We met in a shed under a disco ball.
The relationship didn't happen overnight; in fact, it took a long time before it was made official.
The funny thing is I remember feeling like the third wheel for the majority of time we were freshly getting to know each other. I met him through my friend and they would often hang out. I would always get invited to join the fun. We got to know each other but at the beginning I wasn't into it. I was just looking for friends, not a hook up, definitely not a relationship.
I remember when Jess told me he liked me. LIKED ME. What does that mean? I like him too, we're all having fun. No, he really likes you, wants to pursue something more than just friends. Oh. This made me nervous. Interestingly enough I didn't get much 'action' in high school, never had a boyfriend, didn't understand the world of hooking up. I was enjoying the fun we were having. It was innocent, no pressure, it was just friends hanging out with friends.
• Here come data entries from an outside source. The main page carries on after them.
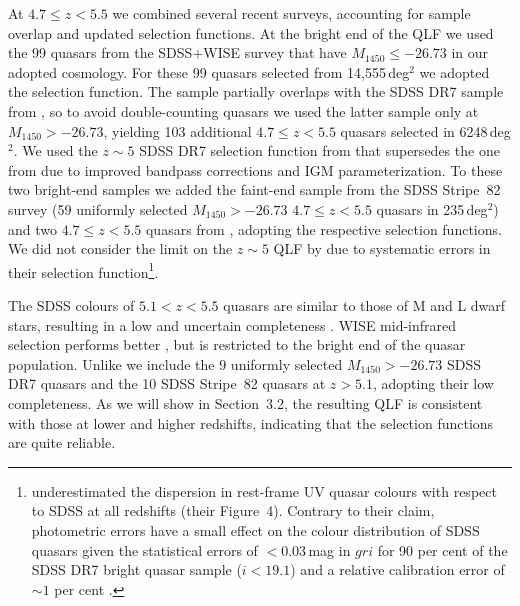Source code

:\documentclass[fleqn,usenatbib]{mnras}
\begin{document}
At $4.7\le z<5.5$ we combined several recent surveys, accounting for
sample overlap and updated selection functions. At the bright end of
the QLF we used the 99 quasars from the SDSS+WISE survey
\citep{2016ApJ...829...33Y} that have $M_{1450}\le -26.73$ in our adopted
cosmology.  For these 99 quasars selected from 14,555\,deg$^2$ we
adopted the \citet{2016ApJ...829...33Y} selection function.  The
\citet{2016ApJ...829...33Y} sample partially overlaps with the SDSS
DR7 sample from \citet{2013ApJ...768..105M}, so to avoid
double-counting quasars we used the latter sample only at
$M_{1450}>-26.73$, yielding 103 additional $4.7\le z<5.5$ quasars selected in
6248\,deg$^2$. We used the $z\sim 5$ SDSS DR7 selection function from
\citet{2013ApJ...768..105M} that supersedes the one from
\citet{2006AJ....131.2766R} due to improved bandpass corrections and IGM
parameterization.  To these two bright-end samples we added the
faint-end sample from the \citet{2013ApJ...768..105M} SDSS Stripe~82
survey (59 uniformly selected $M_{1450}>-26.73$ $4.7\le z<5.5$ quasars in 235\,deg$^2$)
and two $4.7\le z<5.5$ quasars from \citet{2011ApJ...728L..26G},
adopting the respective selection functions.  We did not consider the
limit on the $z\sim 5$ QLF by \citet{2012ApJ...756..160I} due to
systematic errors in their selection
function\footnote{\citet{2012ApJ...756..160I} underestimated the
  dispersion in rest-frame UV quasar colours with respect to SDSS at
  all redshifts (their Figure~4). Contrary to their claim, photometric
  errors have a small effect on the colour distribution of SDSS
  quasars given the statistical errors of $<0.03$\,mag in $gri$ for 90
  per cent of the SDSS DR7 bright quasar sample ($i<19.1$) and a
  relative calibration error of $\sim 1$ per cent
  \citep{2008ApJ...674.1217P}.}.

The SDSS colours of $5.1<z<5.5$ quasars are similar to those of M and
L dwarf stars, resulting in a low and uncertain completeness
\citep{2013ApJ...768..105M}. WISE mid-infrared selection performs
better \citep{2016ApJ...829...33Y}, but is restricted to the bright
end of the quasar population. Unlike \citet{2013ApJ...768..105M} we
include the 9 uniformly selected $M_{1450}>-26.73$ SDSS DR7 quasars
and the 10 SDSS Stripe~82 quasars at $z>5.1$, adopting their low
completeness. As we will show in Section~3.2, the resulting
QLF is consistent with those at lower and higher redshifts, indicating
that the \citet{2013ApJ...768..105M} selection functions are quite
reliable.
\end{document}
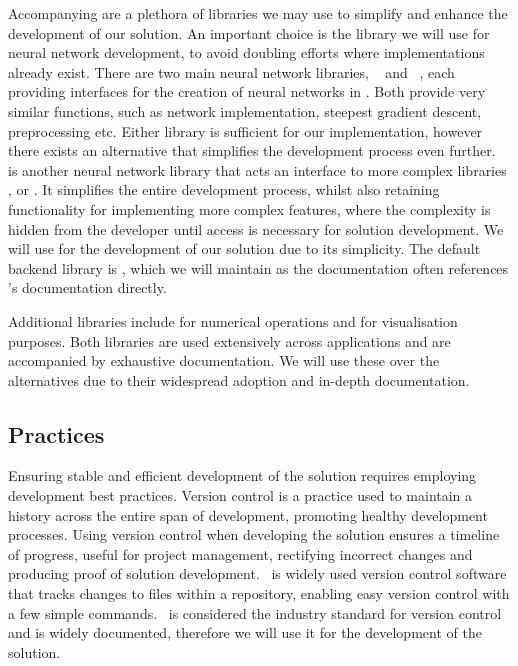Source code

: Accompanying  are a plethora of libraries we may use to simplify and enhance the development of our solution. An important choice is the library we will use for neural network development, to avoid doubling efforts where implementations already exist. There are two main neural network libraries, ~\cite{tensorflow} and ~\cite{pytorch}, each providing interfaces for the creation of neural networks in . Both provide very similar functions, such as network implementation, steepest gradient descent, preprocessing etc. Either library is sufficient for our implementation, however there exists an alternative that simplifies the development process even further.\ ~\cite{keras} is another neural network library that acts an interface to more complex libraries ,  or . It simplifies the entire development process, whilst also retaining functionality for implementing more complex features, where the complexity is hidden from the developer until access is necessary for solution development. We will use  for the development of our solution due to its simplicity. The default backend library is , which we will maintain as the  documentation often references 's documentation directly.

Additional  libraries include  for numerical operations and  for visualisation purposes. Both libraries are used extensively across  applications and are accompanied by exhaustive documentation. We will use these over the alternatives due to their widespread adoption and in-depth documentation.

\subsection{Practices}
Ensuring stable and efficient development of the solution requires employing development best practices. Version control is a practice used to maintain a history across the entire span of development, promoting healthy development processes. Using version control when developing the solution ensures a timeline of progress, useful for project management, rectifying incorrect changes and producing proof of solution development.\  is widely used version control software that tracks changes to files within a repository, enabling easy version control with a few simple commands.\  is considered the industry standard for version control and is widely documented, therefore we will use it for the development of the solution.

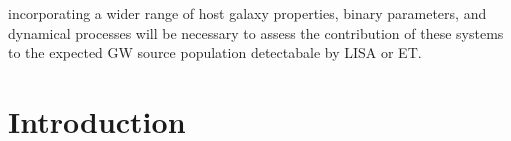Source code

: \documentclass[12pt,twoside,openany]{book}
\begin{document}
incorporating a wider range of host galaxy properties, binary parameters, and dynamical processes will be necessary to assess the contribution of these systems to the expected GW source population detectabale by LISA or ET.



\clearpage





\tableofcontents






\pagestyle{fancy}


\chapter*{Introduction}
\end{document}

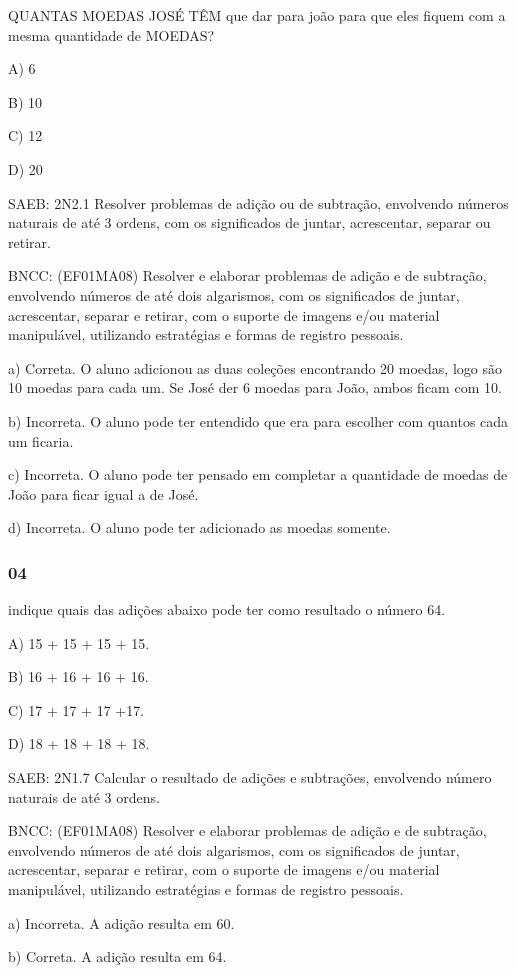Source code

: QUANTAS MOEDAS JOSÉ TÊM que dar para joão para que eles fiquem com a
mesma quantidade de MOEDAS?

A) 6

B) 10

C) 12

D) 20

SAEB: 2N2.1 Resolver problemas de adição ou de subtração, envolvendo
números naturais de até 3 ordens, com os significados de juntar,
acrescentar, separar ou retirar.

BNCC: (EF01MA08) Resolver e elaborar problemas de adição e de subtração,
envolvendo números de até dois algarismos, com os significados de
juntar, acrescentar, separar e retirar, com o suporte de imagens e/ou
material manipulável, utilizando estratégias e formas de registro
pessoais.

a) Correta. O aluno adicionou as duas coleções encontrando 20 moedas,
logo são 10 moedas para cada um. Se José der 6 moedas para João, ambos
ficam com 10.

b) Incorreta. O aluno pode ter entendido que era para escolher com
quantos cada um ficaria.

c) Incorreta. O aluno pode ter pensado em completar a quantidade de
moedas de João para ficar igual a de José.

d) Incorreta. O aluno pode ter adicionado as moedas somente.

\subsubsection{04}\label{section-105}

indique quais das adições abaixo pode ter como resultado o número 64.

A) 15 + 15 + 15 + 15.

B) 16 + 16 + 16 + 16.

C) 17 + 17 + 17 +17.

D) 18 + 18 + 18 + 18.

SAEB: 2N1.7 Calcular o resultado de adições e subtrações, envolvendo
número naturais de até 3 ordens.

BNCC: (EF01MA08) Resolver e elaborar problemas de adição e de subtração,
envolvendo números de até dois algarismos, com os significados de
juntar, acrescentar, separar e retirar, com o suporte de imagens e/ou
material manipulável, utilizando estratégias e formas de registro
pessoais.

a) Incorreta. A adição resulta em 60.

b) Correta. A adição resulta em 64.

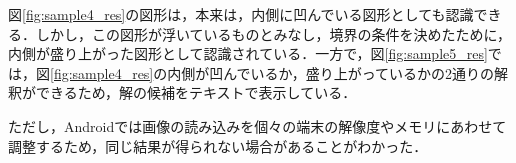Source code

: \documentclass{jarticle}
\begin{document}
図\ref{fig:sample4_res}の図形は，本来は，内側に凹んでいる図形としても認識できる．しかし，この図形が浮いているものとみなし，境界の条件を決めたために，内側が盛り上がった図形として認識されている．一方で，図\ref{fig:sample5_res}では，図\ref{fig:sample4_res}の内側が凹んでいるか，盛り上がっているかの2通りの解釈ができるため，解の候補をテキストで表示している．

ただし，Androidでは画像の読み込みを個々の端末の解像度やメモリにあわせて調整するため，同じ結果が得られない場合があることがわかった．

\begin{figure}[H]
\centering
\end{figure}
\end{document}
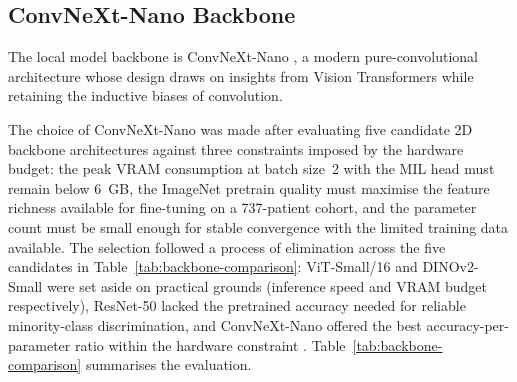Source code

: \subsection{ConvNeXt-Nano Backbone}
\label{sec:convnext-backbone}

The local model backbone is ConvNeXt-Nano
\cite{liu2022convnet}, a modern pure-convolutional
architecture whose design draws on insights from Vision
Transformers while retaining the inductive biases of
convolution.

The choice of ConvNeXt-Nano was made after evaluating
five candidate 2D backbone architectures against three
constraints imposed by the hardware budget: the peak
VRAM consumption at batch size~2 with the MIL head
must remain below 6~GB, the ImageNet pretrain quality
must maximise the feature richness available for
fine-tuning on a 737-patient cohort, and the parameter
count must be small enough for stable convergence with
the limited training data available.
The selection followed a process of elimination across
the five candidates in Table~\ref{tab:backbone-comparison}:
ViT-Small/16 and DINOv2-Small were set aside on practical
grounds (inference speed and VRAM budget respectively),
ResNet-50 lacked the pretrained accuracy needed for
reliable minority-class discrimination, and ConvNeXt-Nano
offered the best accuracy-per-parameter ratio within the
hardware constraint \cite{liu2022convnet}.
Table~\ref{tab:backbone-comparison} summarises the
evaluation.

\begin{table}[htbp]
  \centering
  \caption{Candidate backbone architectures evaluated
    against the 6~GB VRAM budget. VRAM estimates
    correspond to batch size~2 with 64 slices per
    volume and the Gated Attention MIL head attached.
    Top-1 accuracy on ImageNet-1k is reported for the
    best available pretrained checkpoint.}
  \label{tab:backbone-comparison}
  \renewcommand{\arraystretch}{1.3}
\end{table}


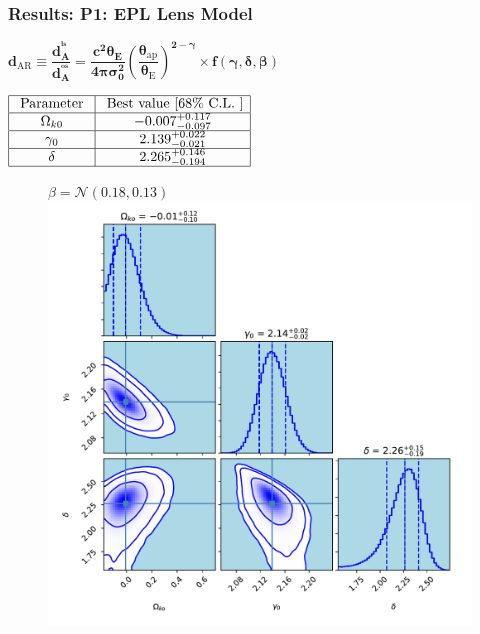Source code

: \documentclass[xcolor=table,bigger]{beamer}
\begin{document}
\begin{frame}
 \frametitle{Results: \textbf{ P1: EPL} Lens Model}
\begin{scriptsize}
$
{\boxed{\boldsymbol{d_{\mathrm{AR}} \equiv \dfrac{d_{A}^{^{ls}}}{d_{A}^{^{os}}}=\dfrac{c^{2} \theta_{E}}{4 \pi \sigma_{0}^{2}}\left(\dfrac{\theta_{\mathrm{ap}}}{\theta_{\mathrm{E}}}\right)^{2-\gamma} \times f(\gamma, \delta, \beta)}}}
$
\end{scriptsize} {\scriptsize $\begin{array}{|c|c|}\hline \text { Parameter } & {\text { Best value }[68 \% \text { C.L. }]} \\ \hline \Omega_{k 0} & {-0.007^{+0.117}_{-0.097}} \\ \hline \gamma_{0} & {2.139^{+0.022}_{-0.021}} \\ \hline \delta & {2.265^{+0.146}_{-0.194}} \\ \hline\end{array}$}
\begin{figure}[ht!]
$\beta=\mathcal{N}\left(0.18,0.13\right)$
\centering
\includegraphics[width=58 mm]{distance_Ratio_161_ok_1_ga_delt_corner_P1_without_beta_h0_dec}
\end{figure} 
\end{frame}
\end{document}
And then I caught the feelings.
I remember when I realized I liked him, more than a friend, and felt nervous, scared, can he tell I actually like him? I didn't know what to do. I didn't want to act different, or be super obvious, but you know, friends like to talk so word got around that "SHE LIKES YOU!"
Everything for the most part kept the same. We hung out with the same friends while getting to know each other better. Everything moved really slow, which I liked. One night we were hanging out with the same friends we always hung out with, found ourselves alone and kissed.
We decided to pursue whatever it was we were pursuing. It was fun, innocent, and we liked each other. We weren't official, as in boyfriend or girlfriend, we were just two people who liked each other. After so many months, I realized I wanted Chris to be my boyfriend. At the time he wasn't really into titles, or didn't care, and said "why does it matter? I like you, you like me, I'm not seeing any one else, I don't think you're seeing anyone else, we're just doing us." I agreed, but I never had a boyfriend before and I always wanted one.
So I asked him.
It was September 26, 2008. We went to the Irvine Spectrum to watch the shitty Shia LeBouf Movie, Eagle Eye. We were driving home and I asked, "Will you be my boyfriend?" He smiled. He said yes. And, well, the rest is history.
We've been together longer than eight years, but officially, today marks eight years. He's my favorite person. I love doing life with him and I can't ever picture doing life with anyone else.